21. Checkpoint/Restart-Based Fault Tolerance

Charm++ offers a couple of checkpoint/restart mechanisms. Each of these targets a specific need in parallel programming. However, both of them are based on the same infrastructure. Traditional chare-array-based Charm++ applications, including AMPI applications, can be checkpointed to storage buffers (either files or memory regions) and be restarted later from those buffers. The basic idea behind this is straightforward: checkpointing an application is like migrating its parallel objects from the processors onto buffers, and restarting is the reverse. Thanks to the migration utilities like PUP methods (Section 6), users can decide what data to save in checkpoints and how to save them. However, unlike migration (where certain objects do not need a PUP method), checkpoint requires all the objects to implement the PUP method. The two checkpoint/restart schemes implemented are:

21.1 Split Execution

There are several reasons for having to split the execution of an application. These include protection against job failure, a single execution needing to run beyond a machine's job time limit, and resuming execution from an intermediate point with different parameters. All of these scenarios are supported by a mechanism to record execution state, and resume execution from it later. Parallel machines are assembled from many complicated components, each of which can potentially fail and interrupt execution unexpectedly. Thus, parallel applications that take long enough to run from start to completion need to protect themselves from losing work and having to start over. They can achieve this by periodically taking a checkpoint of their execution state from which they can later resume. Another use of checkpoint/restart is where the total execution time of the application exceeds the maximum allocation time for a job in a supercomputer. For that case, an application may checkpoint before the allocation time expires and then restart from the checkpoint in a subsequent allocation. A third reason for having a split execution is when an application consists in phases and each phase may be run a different number of times with varying parameters. Consider, for instance, an application with two phases where the first phase only has a possible configuration (it is run only once). The second phase may have several configuration (for testing various algorithms). In that case, once the first phase is complete, the application checkpoints the result. Further executions of the second phase may just resume from that checkpoint. An example of Charm++ 's support for split execution can be seen in tests/charm++/chkpt/hello.

21.1.1 Checkpointing

The API to checkpoint the application is:

  void CkStartCheckpoint(char* dirname,const CkCallback& cb);

The string dirname is the destination directory where the checkpoint files will be stored, and cb is the callback function which will be invoked after the checkpoint is done, as well as when the restart is complete. Here is an example of a typical use:

  . . .  CkCallback cb(CkIndex_Hello::SayHi(),helloProxy);

A chare array usually has a PUP routine for the sake of migration. The PUP routine is also used in the checkpointing and restarting process. Therefore, it is up to the programmer what to save and restore for the application. One illustration of this flexibility is a complicated scientific computation application with 9 matrices, 8 of which hold intermediate results and 1 that holds the final results of each timestep. To save resources, the PUP routine can well omit the 8 intermediate matrices and checkpoint the matrix with the final results of each timestep.

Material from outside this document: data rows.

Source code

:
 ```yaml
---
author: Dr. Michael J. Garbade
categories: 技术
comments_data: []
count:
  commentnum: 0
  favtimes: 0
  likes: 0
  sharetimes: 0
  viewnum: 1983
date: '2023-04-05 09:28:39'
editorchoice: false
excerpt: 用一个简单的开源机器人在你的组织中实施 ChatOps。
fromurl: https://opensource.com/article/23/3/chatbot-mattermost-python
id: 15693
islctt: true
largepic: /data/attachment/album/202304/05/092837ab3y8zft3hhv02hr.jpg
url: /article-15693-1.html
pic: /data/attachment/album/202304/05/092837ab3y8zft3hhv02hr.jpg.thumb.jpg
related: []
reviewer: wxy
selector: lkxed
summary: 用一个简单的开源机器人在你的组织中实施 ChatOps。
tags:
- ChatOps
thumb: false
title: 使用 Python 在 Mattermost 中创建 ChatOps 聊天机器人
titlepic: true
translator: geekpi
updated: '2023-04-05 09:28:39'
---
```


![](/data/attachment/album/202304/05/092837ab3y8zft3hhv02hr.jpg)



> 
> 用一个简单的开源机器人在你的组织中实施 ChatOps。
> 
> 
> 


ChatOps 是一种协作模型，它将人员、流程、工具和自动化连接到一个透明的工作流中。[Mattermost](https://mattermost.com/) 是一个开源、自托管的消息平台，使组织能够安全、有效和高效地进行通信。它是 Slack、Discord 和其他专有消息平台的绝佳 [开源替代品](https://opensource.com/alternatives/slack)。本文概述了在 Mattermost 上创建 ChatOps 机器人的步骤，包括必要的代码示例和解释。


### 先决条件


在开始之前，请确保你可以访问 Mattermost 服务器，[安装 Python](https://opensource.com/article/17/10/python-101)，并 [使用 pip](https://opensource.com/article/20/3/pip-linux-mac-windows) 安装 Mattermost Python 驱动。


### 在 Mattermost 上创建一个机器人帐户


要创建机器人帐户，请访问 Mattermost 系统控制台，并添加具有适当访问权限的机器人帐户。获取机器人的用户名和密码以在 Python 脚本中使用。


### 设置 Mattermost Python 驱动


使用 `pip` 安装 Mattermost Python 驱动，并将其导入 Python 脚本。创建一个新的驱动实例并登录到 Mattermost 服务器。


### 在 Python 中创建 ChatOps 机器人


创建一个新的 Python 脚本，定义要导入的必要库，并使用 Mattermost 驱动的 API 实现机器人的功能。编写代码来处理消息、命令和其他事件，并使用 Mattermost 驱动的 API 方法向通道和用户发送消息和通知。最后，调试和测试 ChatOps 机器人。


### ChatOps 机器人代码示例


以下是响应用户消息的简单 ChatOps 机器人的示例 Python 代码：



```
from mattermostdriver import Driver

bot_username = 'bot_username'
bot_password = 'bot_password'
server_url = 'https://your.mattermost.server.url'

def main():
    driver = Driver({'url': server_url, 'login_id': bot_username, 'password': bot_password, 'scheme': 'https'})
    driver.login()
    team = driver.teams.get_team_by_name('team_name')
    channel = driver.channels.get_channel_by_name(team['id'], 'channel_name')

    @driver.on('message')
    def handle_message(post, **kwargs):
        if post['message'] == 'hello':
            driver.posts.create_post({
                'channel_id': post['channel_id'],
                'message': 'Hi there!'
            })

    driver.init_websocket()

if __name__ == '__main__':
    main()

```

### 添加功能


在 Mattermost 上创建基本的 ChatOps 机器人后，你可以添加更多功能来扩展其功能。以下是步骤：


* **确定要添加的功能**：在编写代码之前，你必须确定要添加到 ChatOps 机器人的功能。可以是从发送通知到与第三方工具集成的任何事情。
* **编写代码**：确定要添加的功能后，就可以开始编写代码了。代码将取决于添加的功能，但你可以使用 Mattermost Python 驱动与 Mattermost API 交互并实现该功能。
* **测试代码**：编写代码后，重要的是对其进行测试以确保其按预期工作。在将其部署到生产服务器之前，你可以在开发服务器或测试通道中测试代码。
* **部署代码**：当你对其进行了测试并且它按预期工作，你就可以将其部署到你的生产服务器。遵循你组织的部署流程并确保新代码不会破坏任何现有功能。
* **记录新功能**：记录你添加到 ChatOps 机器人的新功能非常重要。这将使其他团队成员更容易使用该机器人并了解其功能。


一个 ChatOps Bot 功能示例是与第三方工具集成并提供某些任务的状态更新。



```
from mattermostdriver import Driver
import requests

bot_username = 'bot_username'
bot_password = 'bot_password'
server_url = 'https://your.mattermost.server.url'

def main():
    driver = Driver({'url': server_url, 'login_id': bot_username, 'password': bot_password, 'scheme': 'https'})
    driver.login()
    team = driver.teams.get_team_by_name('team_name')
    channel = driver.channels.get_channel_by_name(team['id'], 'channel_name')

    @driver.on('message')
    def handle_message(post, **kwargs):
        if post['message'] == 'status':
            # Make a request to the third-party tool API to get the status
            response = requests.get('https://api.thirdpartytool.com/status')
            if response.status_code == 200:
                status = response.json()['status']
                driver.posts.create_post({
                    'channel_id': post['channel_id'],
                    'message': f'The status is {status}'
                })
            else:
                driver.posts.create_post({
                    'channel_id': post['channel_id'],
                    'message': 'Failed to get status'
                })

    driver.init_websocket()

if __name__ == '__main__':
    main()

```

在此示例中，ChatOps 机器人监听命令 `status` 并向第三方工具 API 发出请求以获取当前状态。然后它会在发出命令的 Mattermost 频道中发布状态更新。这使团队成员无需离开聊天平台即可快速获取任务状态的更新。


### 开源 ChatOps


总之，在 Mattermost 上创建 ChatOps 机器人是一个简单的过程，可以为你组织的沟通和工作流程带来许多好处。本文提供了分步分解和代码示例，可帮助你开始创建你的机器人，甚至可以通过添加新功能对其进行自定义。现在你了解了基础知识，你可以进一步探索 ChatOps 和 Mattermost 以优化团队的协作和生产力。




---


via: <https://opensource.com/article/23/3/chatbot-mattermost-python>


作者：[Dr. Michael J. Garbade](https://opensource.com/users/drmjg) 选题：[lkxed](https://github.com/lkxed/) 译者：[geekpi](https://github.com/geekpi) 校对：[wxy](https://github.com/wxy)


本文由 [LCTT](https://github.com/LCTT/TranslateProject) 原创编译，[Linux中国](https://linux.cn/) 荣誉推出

Group, nodegroup (Section 8.1) and singleton chare objects are normally not meant to be migrated. In order to checkpoint them, however, the user has to write PUP routines for the groups and chare and declare them as [migratable] in the .ci file. Some programs use mainchares to hold key control data like global object counts, and thus mainchares need to be checkpointed too. To do this, the programmer should write a PUP routine for the mainchare and declare them as [migratable] in the .ci file, just as in the case of Group and NodeGroup.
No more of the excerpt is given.